Should steroid records count?
As the Miami Marlins Twitter account is angering fans and the team is focusing on the off-season, there are other news with the season ending this week. With Aaron Judge chasing Roger Maris and his AL single season home run record and then breaking it, (along with the non-steroid MLB home run record), I wanted to bring up this important subject. Should steroid records matter or not?
How should we view steroid fueled records such as Barry Bonds’s single season home run one?
We as Miami Marlins fans got to experience a home run chase in 2017 with Giancarlo Stanton, that ended at 59. He wasn’t chasing the AL record being in the NL, he was unable to reach the MLB record (73), so the record he was chasing was the “real” record of 61. There are fans who claim that the record is 73 and those that say that it’s really 61. Which is it?
The case to count 73 is simple… Barry Bonds hit 73 home runs in a single season and no one hit more. The Chicago White Sox threw the 1919 World Series, but we still count the Cincinnati Reds as that year’s World Champions. The Houston Astros cheated to win the 2017 World Series, but we still count it too. If we erase Bonds’s record then naturally we have to go game by game and if his home run decided a game, then changed its result. What about other players who used steroids?
The case against the record is strong too… the 1919 Chicago White Sox players were banned for life, the Houston Astros received suspensions, Barry Bonds not getting into the Hall of Fame is not exactly a punishment, as very few players get in in the first place. How can anyone ever beat his record without going on steroids themselves? Is it fair to those players to discredit their results because they didn’t cheat?
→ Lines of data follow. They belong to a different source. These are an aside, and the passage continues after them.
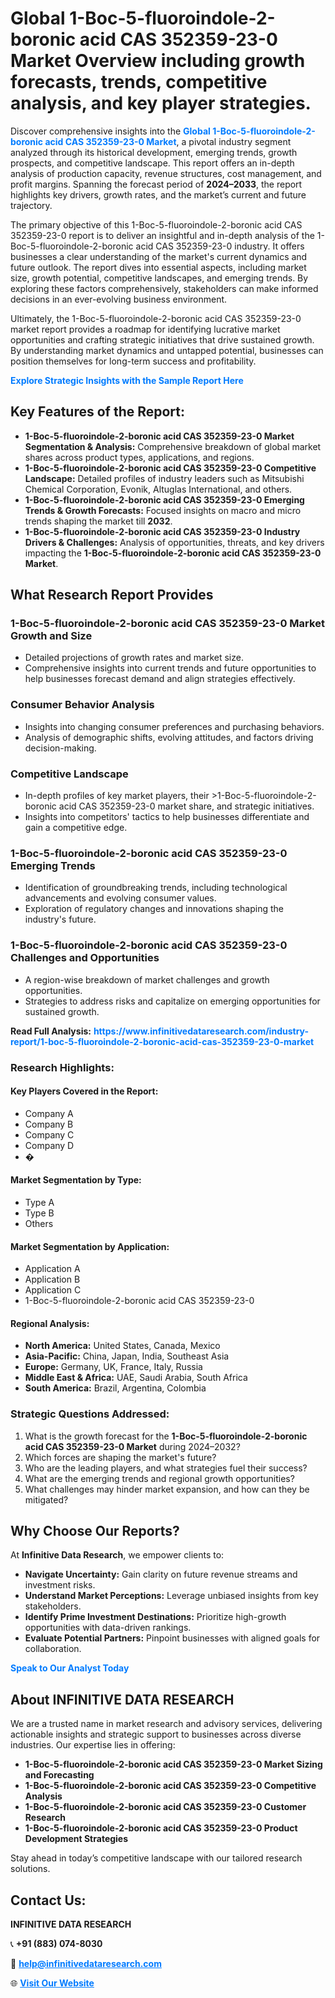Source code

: <h1>Global 1-Boc-5-fluoroindole-2-boronic acid CAS 352359-23-0 Market Overview including growth forecasts, trends, competitive analysis, and key player strategies.</h1>
<p>
Discover comprehensive insights into the 
<a href="https://www.infinitivedataresearch.com/industry-report/1-boc-5-fluoroindole-2-boronic-acid-cas-352359-23-0-market" rel="dofollow" style="color: #007BFF; text-decoration: none;"><strong>Global 1-Boc-5-fluoroindole-2-boronic acid CAS 352359-23-0 Market</strong></a>, a pivotal industry segment analyzed through its historical development, emerging trends, growth prospects, and competitive landscape. This report offers an in-depth analysis of production capacity, revenue structures, cost management, and profit margins. Spanning the forecast period of <strong>2024–2033</strong>, the report highlights key drivers, growth rates, and the market’s current and future trajectory.
</p>
<p>
The primary objective of this 1-Boc-5-fluoroindole-2-boronic acid CAS 352359-23-0 report is to deliver an insightful and in-depth analysis of the 1-Boc-5-fluoroindole-2-boronic acid CAS 352359-23-0 industry. It offers businesses a clear understanding of the market's current dynamics and future outlook. The report dives into essential aspects, including market size, growth potential, competitive landscapes, and emerging trends. By exploring these factors comprehensively, stakeholders can make informed decisions in an ever-evolving business environment.
</p>
<p>
Ultimately, the 1-Boc-5-fluoroindole-2-boronic acid CAS 352359-23-0 market report provides a roadmap for identifying lucrative market opportunities and crafting strategic initiatives that drive sustained growth. By understanding market dynamics and untapped potential, businesses can position themselves for long-term success and profitability.
</p>
<p>
<a href="https://www.infinitivedataresearch.com/request-sample/reportId=103606" style="color: #007BFF; text-decoration: none;"><strong>Explore Strategic Insights with the Sample Report Here</strong></a>
</p>

<h2>Key Features of the Report:</h2>
<ul>
<li><strong>1-Boc-5-fluoroindole-2-boronic acid CAS 352359-23-0 Market Segmentation & Analysis:</strong> Comprehensive breakdown of global market shares across product types, applications, and regions.</li>
<li><strong>1-Boc-5-fluoroindole-2-boronic acid CAS 352359-23-0 Competitive Landscape:</strong> Detailed profiles of industry leaders such as Mitsubishi Chemical Corporation, Evonik, Altuglas International, and others.</li>
<li><strong>1-Boc-5-fluoroindole-2-boronic acid CAS 352359-23-0 Emerging Trends & Growth Forecasts:</strong> Focused insights on macro and micro trends shaping the market till <strong>2032</strong>.</li>
<li><strong>1-Boc-5-fluoroindole-2-boronic acid CAS 352359-23-0 Industry Drivers & Challenges:</strong> Analysis of opportunities, threats, and key drivers impacting the <strong>1-Boc-5-fluoroindole-2-boronic acid CAS 352359-23-0 Market</strong>.</li>
</ul>

<h2>What Research Report Provides</h2>
<h3>1-Boc-5-fluoroindole-2-boronic acid CAS 352359-23-0 Market Growth and Size</h3>
<ul>
<li>Detailed projections of growth rates and market size.</li>
<li>Comprehensive insights into current trends and future opportunities to help businesses forecast demand and align strategies effectively.</li>
</ul>

<h3>Consumer Behavior Analysis</h3>
<ul>
<li>Insights into changing consumer preferences and purchasing behaviors.</li>
<li>Analysis of demographic shifts, evolving attitudes, and factors driving decision-making.</li>
</ul>

<h3>Competitive Landscape</h3>
<ul>
<li>In-depth profiles of key market players, their >1-Boc-5-fluoroindole-2-boronic acid CAS 352359-23-0 market share, and strategic initiatives.</li>
<li>Insights into competitors' tactics to help businesses differentiate and gain a competitive edge.</li>
</ul>

<h3>1-Boc-5-fluoroindole-2-boronic acid CAS 352359-23-0 Emerging Trends</h3>
<ul>
<li>Identification of groundbreaking trends, including technological advancements and evolving consumer values.</li>
<li>Exploration of regulatory changes and innovations shaping the industry's future.</li>
</ul>

<h3>1-Boc-5-fluoroindole-2-boronic acid CAS 352359-23-0 Challenges and Opportunities</h3>
<ul>
<li>A region-wise breakdown of market challenges and growth opportunities.</li>
<li>Strategies to address risks and capitalize on emerging opportunities for sustained growth.</li>
</ul>
<p><strong>Read Full Analysis:</strong> <a href="https://www.infinitivedataresearch.com/industry-report/1-boc-5-fluoroindole-2-boronic-acid-cas-352359-23-0-market" rel="dofollow" style="color: #007BFF; text-decoration: none;"><strong>https://www.infinitivedataresearch.com/industry-report/1-boc-5-fluoroindole-2-boronic-acid-cas-352359-23-0-market</strong></a></p>
<h3>Research Highlights:</h3>
<h4>Key Players Covered in the Report:</h4>
<ul><li>Company A</li><li>Company B</li><li>Company C</li><li>Company D</li><li>�</li></ul>
<h4>Market Segmentation by Type:</h4>
<ul><li>Type A</li><li>Type B</li><li>Others</li></ul>
<h4>Market Segmentation by Application:</h4>
<ul><li>Application A</li><li>Application B</li><li>Application C</li><li>1-Boc-5-fluoroindole-2-boronic acid CAS 352359-23-0</li></ul>

<h4>Regional Analysis:</h4>
<ul>
<li><strong>North America:</strong> United States, Canada, Mexico</li>
<li><strong>Asia-Pacific:</strong> China, Japan, India, Southeast Asia</li>
<li><strong>Europe:</strong> Germany, UK, France, Italy, Russia</li>
<li><strong>Middle East & Africa:</strong> UAE, Saudi Arabia, South Africa</li>
<li><strong>South America:</strong> Brazil, Argentina, Colombia</li>
</ul>

<h3>Strategic Questions Addressed:</h3>
<ol>
<li>What is the growth forecast for the <strong>1-Boc-5-fluoroindole-2-boronic acid CAS 352359-23-0 Market</strong> during 2024–2032?</li>
<li>Which forces are shaping the market's future?</li>
<li>Who are the leading players, and what strategies fuel their success?</li>
<li>What are the emerging trends and regional growth opportunities?</li>
<li>What challenges may hinder market expansion, and how can they be mitigated?</li>
</ol>

<h2>Why Choose Our Reports?</h2>
<p>At <strong>Infinitive Data Research</strong>, we empower clients to:</p>
<ul>
<li><strong>Navigate Uncertainty:</strong> Gain clarity on future revenue streams and investment risks.</li>
<li><strong>Understand Market Perceptions:</strong> Leverage unbiased insights from key stakeholders.</li>
<li><strong>Identify Prime Investment Destinations:</strong> Prioritize high-growth opportunities with data-driven rankings.</li>
<li><strong>Evaluate Potential Partners:</strong> Pinpoint businesses with aligned goals for collaboration.</li>
</ul>
<p><a href="https://www.infinitivedataresearch.com/industry-report/1-boc-5-fluoroindole-2-boronic-acid-cas-352359-23-0-market" rel="dofollow" style="color: #007BFF; text-decoration: none;"><strong>Speak to Our Analyst Today</strong></a></p>

<h2>About INFINITIVE DATA RESEARCH</h2>
<p>We are a trusted name in market research and advisory services, delivering actionable insights and strategic support to businesses across diverse industries. Our expertise lies in offering:</p>
<ul>
<li><strong>1-Boc-5-fluoroindole-2-boronic acid CAS 352359-23-0 Market Sizing and Forecasting</strong></li>
<li><strong>1-Boc-5-fluoroindole-2-boronic acid CAS 352359-23-0 Competitive Analysis</strong></li>
<li><strong>1-Boc-5-fluoroindole-2-boronic acid CAS 352359-23-0 Customer Research</strong></li>
<li><strong>1-Boc-5-fluoroindole-2-boronic acid CAS 352359-23-0 Product Development Strategies</strong></li>
</ul>
<p>Stay ahead in today’s competitive landscape with our tailored research solutions.</p>

<h2>Contact Us:</h2>
<p><strong>INFINITIVE DATA RESEARCH</strong></p>
<p>📞 <strong>+91 (883) 074-8030</strong></p>
<p>📧 <strong><a href="mailto:help@infinitivedataresearch.com" style="color: #007BFF;">help@infinitivedataresearch.com</a></strong></p>
<p>🌐 <strong><a href="https://www.infinitivedataresearch.com" rel="dofollow" style="color: #007BFF;">Visit Our Website</a></strong></p>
There are also people who believe that steroids didn’t even really help Barry Bonds that much. They say that steroids just give a player more strength. Science disagrees with that:
"“A 4 percent increase in ball speed, which can reasonably be expected from steroid use, can increase home run production by anywhere from 50 percent to 100 percent,” said Tobin, whose study will be published in an upcoming issue of the American Journal of Physics."
Muscle mass from steroids is unnatural and boosts player performance to levels it shouldn’t be. Barry Bonds’s non-steroid home run high appears to be 46 in 1993. Looking at his 500+ AB pre-steroid seasons, his average was 30 home runs a season. He was actually in decline when in his late 30’s he suddenly launched 73 home runs. That’s not natural.
So should steroid records matter? Should they have asterisks next to them? Should they just be seen as records without caring how they were achieved? What do you think?